Fame and Philanthropy
- Date: Evening of the 86th Academy Awards, March 2, 2014
- Location: Beverly Hills, California. Hollywood, California;
- Organized by: Fame & Philanthropy, LLC.
- Participants: Ryan Long, executive producer Chandra Stovall Kuo Yang Anthony Angelini

= Fame and Philanthropy =

2014 charitable fundraising event at the 86th Academy Awards

Fame & Philanthropy was a charitable fundraising event that took place on the evening of the 86th Academy Awards, March 2, 2014. Attendees of the event range from high-profile celebrities to leaders in business, entertainment, and politics. The fundraising event, first presented in 2014 at The Vineyard in Beverly Hills, featured a keynote speech from Academy Award-winning director James Cameron, and was attended by actresses Charlize Theron and Halle Berry.

The event was founded and produced by Ryan Long through Fame and Philanthropy LLC. The event's primary purpose was to raise money and awareness for various charities including Community Inspiring Today's Youth (CITY), Charlize Theron Africa Outreach Project, The Compound Foundation, and several others. It was a showcase of Hollywood talent and one of several parties during the week of the Academy Awards with high media presence.

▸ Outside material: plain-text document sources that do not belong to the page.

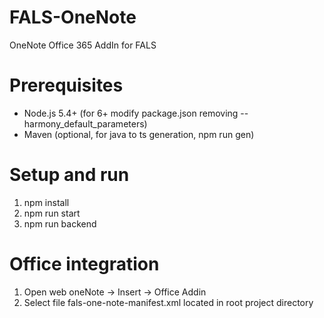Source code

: # FALS-OneNote
OneNote Office 365 AddIn for FALS

# Prerequisites
* Node.js 5.4+ (for 6+ modify package.json removing --harmony_default_parameters)
* Maven (optional, for java to ts generation, npm run gen)

# Setup and run

1) npm install
2) npm run start
3) npm run backend

# Office integration

1) Open web oneNote -> Insert -> Office Addin
2) Select file	fals-one-note-manifest.xml located in root project directory
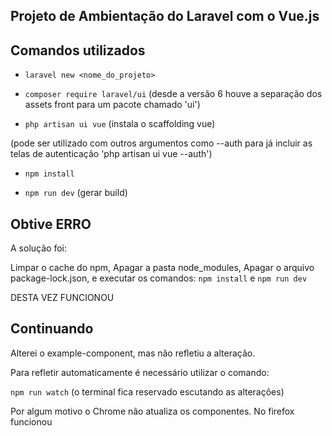 ## Projeto de Ambientação do Laravel com o Vue.js

## Comandos utilizados

- `laravel new <nome_do_projeto>` 

- `composer require laravel/ui` (desde a versão 6 houve a separação dos assets front para um pacote chamado 'ui')

- `php artisan ui vue` (instala o scaffolding vue)

(pode ser utilizado com outros argumentos como --auth para já incluir as telas de autenticação 'php artisan ui vue --auth')

- `npm install`

- `npm run dev` (gerar build)

## Obtive ERRO

A solução foi:

Limpar o cache do npm, 
Apagar a pasta node_modules, 
Apagar o arquivo package-lock.json,
e executar os comandos: `npm install` e `npm run dev`

DESTA VEZ FUNCIONOU

## Continuando

Alterei o example-component, mas não refletiu a alteração.

Para refletir automaticamente é necessário utilizar o comando:

`npm run watch` (o terminal fica reservado escutando as alterações)

Por algum motivo o Chrome não atualiza os componentes. No firefox funcionou

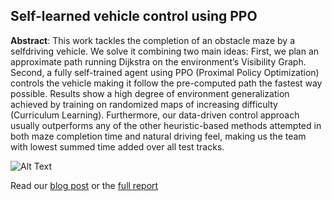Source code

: ## Self-learned vehicle control using PPO

**Abstract**: This work tackles the completion of an obstacle maze by a selfdriving vehicle. We solve it combining two main ideas: First, we plan
an approximate path running Dijkstra on the environment’s Visibility
Graph. Second, a fully self-trained agent using PPO (Proximal Policy
Optimization) controls the vehicle making it follow the pre-computed
path the fastest way possible. Results show a high degree of environment
generalization achieved by training on randomized maps of increasing
difficulty (Curriculum Learning). Furthermore, our data-driven control
approach usually outperforms any of the other heuristic-based methods
attempted in both maze completion time and natural driving feel,
making us the team with lowest summed time added over all test
tracks.

![Alt Text](https://campusai.github.io/_experiments/autonomous_driving/icon.gif)

Read our [blog post](https://campusai.github.io/experiments/autonomous_driving) or the [full report](report.pdf)
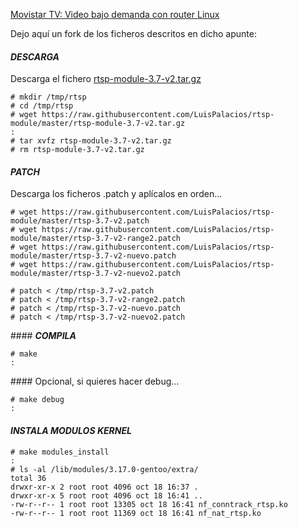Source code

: 

[Movistar TV: Video bajo demanda con router Linux](http://www.luispa.com/?p=378)


Dejo aquí un fork de los ficheros descritos en dicho apunte: 


#### ___DESCARGA___

Descarga el fichero [rtsp-module-3.7-v2.tar.gz](https://raw.githubusercontent.com/LuisPalacios/rtsp-module/master/rtsp-module-3.7-v2.tar.gz)
    
    # mkdir /tmp/rtsp
    # cd /tmp/rtsp
    # wget https://raw.githubusercontent.com/LuisPalacios/rtsp-module/master/rtsp-module-3.7-v2.tar.gz
    : 
    # tar xvfz rtsp-module-3.7-v2.tar.gz
    # rm rtsp-module-3.7-v2.tar.gz

#### ___PATCH___ 

Descarga los ficheros .patch y aplícalos en orden... 

    # wget https://raw.githubusercontent.com/LuisPalacios/rtsp-module/master/rtsp-3.7-v2.patch
    # wget https://raw.githubusercontent.com/LuisPalacios/rtsp-module/master/rtsp-3.7-v2-range2.patch
    # wget https://raw.githubusercontent.com/LuisPalacios/rtsp-module/master/rtsp-3.7-v2-nuevo.patch
    # wget https://raw.githubusercontent.com/LuisPalacios/rtsp-module/master/rtsp-3.7-v2-nuevo2.patch

    # patch < /tmp/rtsp-3.7-v2.patch
    # patch < /tmp/rtsp-3.7-v2-range2.patch
    # patch < /tmp/rtsp-3.7-v2-nuevo.patch
    # patch < /tmp/rtsp-3.7-v2-nuevo2.patch


#### ___COMPILA___

    # make
    :

#### Opcional, si quieres hacer debug... 

    # make debug
    :

#### ___INSTALA MODULOS KERNEL___
    # make modules_install
    :
    # ls -al /lib/modules/3.17.0-gentoo/extra/
    total 36
    drwxr-xr-x 2 root root 4096 oct 18 16:37 .
    drwxr-xr-x 5 root root 4096 oct 18 16:41 ..
    -rw-r--r-- 1 root root 13305 oct 18 16:41 nf_conntrack_rtsp.ko
    -rw-r--r-- 1 root root 11369 oct 18 16:41 nf_nat_rtsp.ko
 
 
 
 
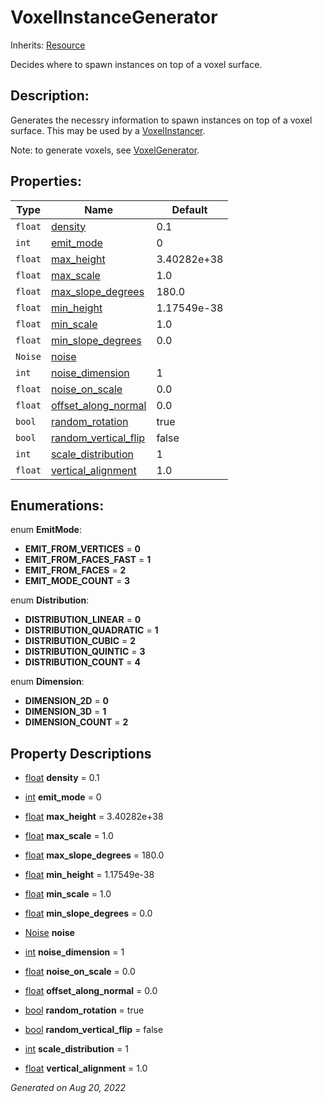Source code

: # VoxelInstanceGenerator

Inherits: [Resource](https://docs.godotengine.org/en/stable/classes/class_resource.html)


Decides where to spawn instances on top of a voxel surface.

## Description: 

Generates the necessry information to spawn instances on top of a voxel surface. This may be used by a [VoxelInstancer](VoxelInstancer.md).

Note: to generate voxels, see [VoxelGenerator](VoxelGenerator.md).

## Properties: 


Type     | Name                                             | Default     
-------- | ------------------------------------------------ | ------------
`float`  | [density](#i_density)                            | 0.1         
`int`    | [emit_mode](#i_emit_mode)                        | 0           
`float`  | [max_height](#i_max_height)                      | 3.40282e+38 
`float`  | [max_scale](#i_max_scale)                        | 1.0         
`float`  | [max_slope_degrees](#i_max_slope_degrees)        | 180.0       
`float`  | [min_height](#i_min_height)                      | 1.17549e-38 
`float`  | [min_scale](#i_min_scale)                        | 1.0         
`float`  | [min_slope_degrees](#i_min_slope_degrees)        | 0.0         
`Noise`  | [noise](#i_noise)                                |             
`int`    | [noise_dimension](#i_noise_dimension)            | 1           
`float`  | [noise_on_scale](#i_noise_on_scale)              | 0.0         
`float`  | [offset_along_normal](#i_offset_along_normal)    | 0.0         
`bool`   | [random_rotation](#i_random_rotation)            | true        
`bool`   | [random_vertical_flip](#i_random_vertical_flip)  | false       
`int`    | [scale_distribution](#i_scale_distribution)      | 1           
`float`  | [vertical_alignment](#i_vertical_alignment)      | 1.0         
<p></p>

## Enumerations: 

enum **EmitMode**: 

- **EMIT_FROM_VERTICES** = **0**
- **EMIT_FROM_FACES_FAST** = **1**
- **EMIT_FROM_FACES** = **2**
- **EMIT_MODE_COUNT** = **3**

enum **Distribution**: 

- **DISTRIBUTION_LINEAR** = **0**
- **DISTRIBUTION_QUADRATIC** = **1**
- **DISTRIBUTION_CUBIC** = **2**
- **DISTRIBUTION_QUINTIC** = **3**
- **DISTRIBUTION_COUNT** = **4**

enum **Dimension**: 

- **DIMENSION_2D** = **0**
- **DIMENSION_3D** = **1**
- **DIMENSION_COUNT** = **2**


## Property Descriptions

- [float](https://docs.godotengine.org/en/stable/classes/class_float.html)<span id="i_density"></span> **density** = 0.1


- [int](https://docs.godotengine.org/en/stable/classes/class_int.html)<span id="i_emit_mode"></span> **emit_mode** = 0


- [float](https://docs.godotengine.org/en/stable/classes/class_float.html)<span id="i_max_height"></span> **max_height** = 3.40282e+38


- [float](https://docs.godotengine.org/en/stable/classes/class_float.html)<span id="i_max_scale"></span> **max_scale** = 1.0


- [float](https://docs.godotengine.org/en/stable/classes/class_float.html)<span id="i_max_slope_degrees"></span> **max_slope_degrees** = 180.0


- [float](https://docs.godotengine.org/en/stable/classes/class_float.html)<span id="i_min_height"></span> **min_height** = 1.17549e-38


- [float](https://docs.godotengine.org/en/stable/classes/class_float.html)<span id="i_min_scale"></span> **min_scale** = 1.0


- [float](https://docs.godotengine.org/en/stable/classes/class_float.html)<span id="i_min_slope_degrees"></span> **min_slope_degrees** = 0.0


- [Noise](https://docs.godotengine.org/en/stable/classes/class_noise.html)<span id="i_noise"></span> **noise**


- [int](https://docs.godotengine.org/en/stable/classes/class_int.html)<span id="i_noise_dimension"></span> **noise_dimension** = 1


- [float](https://docs.godotengine.org/en/stable/classes/class_float.html)<span id="i_noise_on_scale"></span> **noise_on_scale** = 0.0


- [float](https://docs.godotengine.org/en/stable/classes/class_float.html)<span id="i_offset_along_normal"></span> **offset_along_normal** = 0.0


- [bool](https://docs.godotengine.org/en/stable/classes/class_bool.html)<span id="i_random_rotation"></span> **random_rotation** = true


- [bool](https://docs.godotengine.org/en/stable/classes/class_bool.html)<span id="i_random_vertical_flip"></span> **random_vertical_flip** = false


- [int](https://docs.godotengine.org/en/stable/classes/class_int.html)<span id="i_scale_distribution"></span> **scale_distribution** = 1


- [float](https://docs.godotengine.org/en/stable/classes/class_float.html)<span id="i_vertical_alignment"></span> **vertical_alignment** = 1.0


_Generated on Aug 20, 2022_
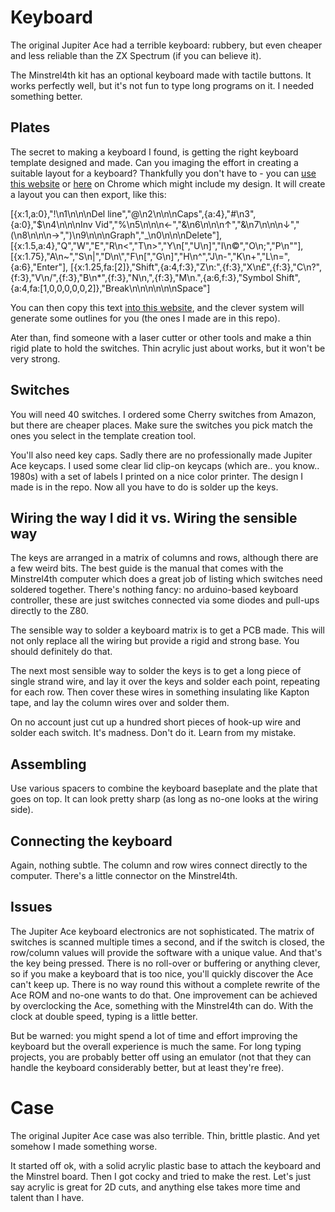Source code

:# Keyboard

The original Jupiter Ace had a terrible keyboard: rubbery, but even cheaper and less reliable than the ZX Spectrum (if you can believe it).

The Minstrel4th kit has an optional keyboard made with tactile buttons. It works perfectly well, but it's not fun to type long programs on it. I needed something better.

## Plates

The secret to making a keyboard I found, is getting the right keyboard template designed and made. Can you imaging the effort in creating a suitable layout for a keyboard? Thankfully you don't have to - you can [use this website](http://www.keyboard-layout-editor.com/#/) or [here](http://www.keyboard-layout-editor.com/##@@_x:1&a:0%3B&=!%0A1%0A%0A%0ADel%20line&=%2F@%0A2%0A%0A%0ACaps&_a:4%3B&=%23%0A3&_a:0%3B&=$%0A4%0A%0A%0AInv%20Vid&=%25%0A5%0A%0A%0A%E2%86%90&=%2F&%0A6%0A%0A%0A%E2%86%91&=%2F&%0A7%0A%0A%0A%E2%86%93&=(%0A8%0A%0A%0A%E2%86%92&=)%0A9%0A%0A%0AGraph&=%2F_%0A0%0A%0A%0ADelete%3B&@_x:1.5&a:4%3B&=Q&=W&=E&=R%0A%3C&=T%0A%3E&=Y%0A%5B&=U%0A%5D&=I%0A%C2%A9&=O%0A%2F%3B&=P%0A%22%3B&@_x:1.75%3B&=A%0A~&=S%0A%7C&=D%0A%5C&=F%0A%5B&=G%0A%5D&=H%0A%5E&=J%0A-&=K%0A+&=L%0A%2F=&_a:6%3B&=Enter%3B&@_x:1.25&fa@:2%3B%3B&=Shift&_a:4&f:3%3B&=Z%0A%2F:&_f:3%3B&=X%0A%C2%A3&_f:3%3B&=C%0A%3F&_f:3%3B&=V%0A%2F%2F&_f:3%3B&=B%0A*&_f:3%3B&=N%0A,&_f:3%3B&=M%0A.&_a:6%3B&=Symbol%20Shift&_a:4&fa@:1&:0&:0&:0&:0&:0&:2%3B%3B&=Break%0A%0A%0A%0A%0A%0ASpace) on Chrome which might include my design. It will create a layout you can then export, like this:

[{x:1,a:0},"!\n1\n\n\nDel line","@\n2\n\n\nCaps",{a:4},"#\n3",{a:0},"$\n4\n\n\nInv Vid","%\n5\n\n\n←","&\n6\n\n\n↑","&\n7\n\n\n↓","(\n8\n\n\n→",")\n9\n\n\nGraph","_\n0\n\n\nDelete"],
[{x:1.5,a:4},"Q","W","E","R\n<","T\n>","Y\n[","U\n]","I\n©","O\n;","P\n\""],
[{x:1.75},"A\n~","S\n|","D\n\\","F\n[","G\n]","H\n^","J\n-","K\n+","L\n=",{a:6},"Enter"],
[{x:1.25,fa:[2]},"Shift",{a:4,f:3},"Z\n:",{f:3},"X\n£",{f:3},"C\n?",{f:3},"V\n/",{f:3},"B\n*",{f:3},"N\n,",{f:3},"M\n.",{a:6,f:3},"Symbol Shift",{a:4,fa:[1,0,0,0,0,0,2]},"Break\n\n\n\n\n\nSpace"]

You can then copy this text [into this website](http://builder.swillkb.com), and the clever system will generate some outlines for you (the ones I made are in this repo).

Ater than, find someone with a laser cutter or other tools and make a thin rigid plate to hold the switches. Thin acrylic just about works, but it won't be very strong.

## Switches

You will need 40 switches. I ordered some Cherry switches from Amazon, but there are cheaper places. Make sure the switches you pick match the ones you select in the template creation tool.

You'll also need key caps. Sadly there are no professionally made Jupiter Ace keycaps. I used some clear lid clip-on keycaps (which are.. you know.. 1980s) with a set of labels I printed on a nice color printer. The design I made is in the repo. Now all you have to do is solder up the keys.

## Wiring the way I did it vs. Wiring the sensible way

The keys are arranged in a matrix of columns and rows, although there are a few weird bits. The best guide is the manual that comes with the Minstrel4th computer which does a great job of listing which switches need soldered together. There's nothing fancy: no arduino-based keyboard controller, these are just switches connected via some diodes and pull-ups directly to the Z80.

The sensible way to solder a keyboard matrix is to get a PCB made. This will not only replace all the wiring but provide a rigid and strong base. You should definitely do that. 

The next most sensible way to solder the keys is to get a long piece of single strand wire, and lay it over the keys and solder each point, repeating for each row. Then cover these wires in something insulating like Kapton tape, and lay the column wires over and solder them.

On no account just cut up a hundred short pieces of hook-up wire and solder each switch. It's madness. Don't do it. Learn from my mistake.

## Assembling

Use various spacers to combine the keyboard baseplate and the plate that goes on top. It can look pretty sharp (as long as no-one looks at the wiring side).

## Connecting the keyboard

Again, nothing subtle. The column and row wires connect directly to the computer. There's a little connector on the Minstrel4th.


## Issues

The Jupiter Ace keyboard electronics are not sophisticated. The matrix of switches is scanned multiple times a second, and if the switch is closed, the row/column values will provide the software with a unique value. And that's the key being pressed. There is no roll-over or buffering or anything clever, so if you make a keyboard that is too nice, you'll quickly discover the Ace can't keep up. There is no way round this without a complete rewrite of the Ace ROM and no-one wants to do that. One improvement can be achieved by overclocking the Ace, something with the Minstrel4th can do. With the clock at double speed, typing is a little better.

But be warned: you might spend a lot of time and effort improving the keyboard but the overall experience is much the same. For long typing projects, you are probably better off using an emulator (not that they can handle the keyboard considerably better, but at least they're free).


# Case

The original Jupiter Ace case was also terrible. Thin, brittle plastic. And yet somehow I made something worse.

It started off ok, with a solid acrylic plastic base to attach the keyboard and the Minstrel board. Then I got cocky and tried to make the rest. Let's just say acrylic is great for 2D cuts, and anything else takes more time and talent than I have.

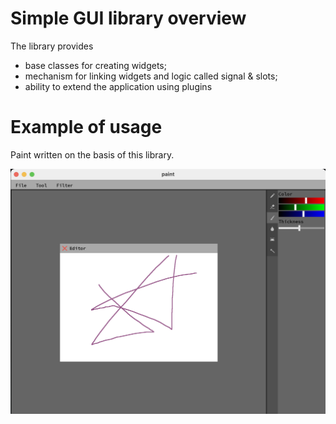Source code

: # Simple GUI library overview #

The library provides  
- base classes for creating widgets;
- mechanism for linking widgets and logic called signal & slots;
- ability to extend the application using plugins

# Example of usage #

Paint written on the basis of this library.

![graph1](screenshots/screenshot.png)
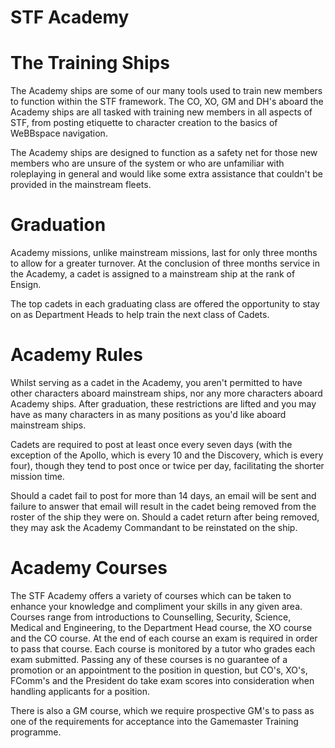 STF Academy
===========

The Training Ships
==================

The Academy ships are some of our many tools used to train new members
to function within the STF framework. The CO, XO, GM and DH's aboard the
Academy ships are all tasked with training new members in all aspects of
STF, from posting etiquette to character creation to the basics of
WeBBspace navigation.

The Academy ships are designed to function as a safety net for those new
members who are unsure of the system or who are unfamiliar with
roleplaying in general and would like some extra assistance that
couldn't be provided in the mainstream fleets.

Graduation
==========

Academy missions, unlike mainstream missions, last for only three months
to allow for a greater turnover. At the conclusion of three months
service in the Academy, a cadet is assigned to a mainstream ship at the
rank of Ensign.

The top cadets in each graduating class are offered the opportunity to
stay on as Department Heads to help train the next class of Cadets.

Academy Rules
=============

Whilst serving as a cadet in the Academy, you aren't permitted to have
other characters aboard mainstream ships, nor any more characters aboard
Academy ships. After graduation, these restrictions are lifted and you
may have as many characters in as many positions as you'd like aboard
mainstream ships.

Cadets are required to post at least once every seven days (with the
exception of the Apollo, which is every 10 and the Discovery, which is
every four), though they tend to post once or twice per day,
facilitating the shorter mission time.

Should a cadet fail to post for more than 14 days, an email will be sent
and failure to answer that email will result in the cadet being removed
from the roster of the ship they were on. Should a cadet return after
being removed, they may ask the Academy Commandant to be reinstated on
the ship.

Academy Courses
===============

The STF Academy offers a variety of courses which can be taken to
enhance your knowledge and compliment your skills in any given area.
Courses range from introductions to Counselling, Security, Science,
Medical and Engineering, to the Department Head course, the XO course
and the CO course. At the end of each course an exam is required in
order to pass that course. Each course is monitored by a tutor who
grades each exam submitted. Passing any of these courses is no guarantee
of a promotion or an appointment to the position in question, but CO's,
XO's, FComm's and the President do take exam scores into consideration
when handling applicants for a position.

There is also a GM course, which we require prospective GM's to pass as
one of the requirements for acceptance into the Gamemaster Training
programme.
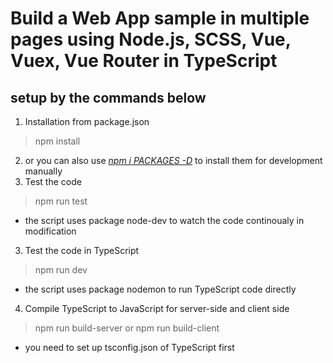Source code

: Build a Web App sample in multiple pages
using Node.js, SCSS, Vue, Vuex, Vue Router in TypeScript
============
## setup by the commands below #
1. Installation from package.json
> npm install
2. or you can also use <u><i>npm i PACKAGES -D</i></u> to install them for development manually
3. Test the code
> npm run test
* the script uses package node-dev to watch the code continoualy in modification
3. Test the code in TypeScript
> npm run dev
* the script uses package nodemon to run TypeScript code directly
4. Compile TypeScript to JavaScript for server-side and client side
> npm run build-server or npm run build-client
* you need to set up tsconfig.json of TypeScript first

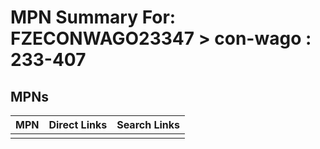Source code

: 



# MPN Summary For: FZECONWAGO23347 > con-wago : 233-407

## MPNs
  

|MPN|Direct Links|Search Links|
| :--- | :--- | :--- |
||||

James Cameron, who delivered the keynote address, spoke actively about the various charities involved in the event. His address also praised the Oscar nominated films of the year and gave an insider view of the technicalities involved in film-making. A variety of celebrities were in attendance, including

- Grammy Award winner Ne-Yo
- Halle Berry
- Charlize Theron
- Sean Penn
- Paris Hilton
- Zendaya
- Stafford Brothers

Following Cameron's speech, there was a headlining performance by Ne-yo, with Paris Hilton's and The Stafford Brother's DJ set concluding the night and after party. The event was generally well accepted by critics.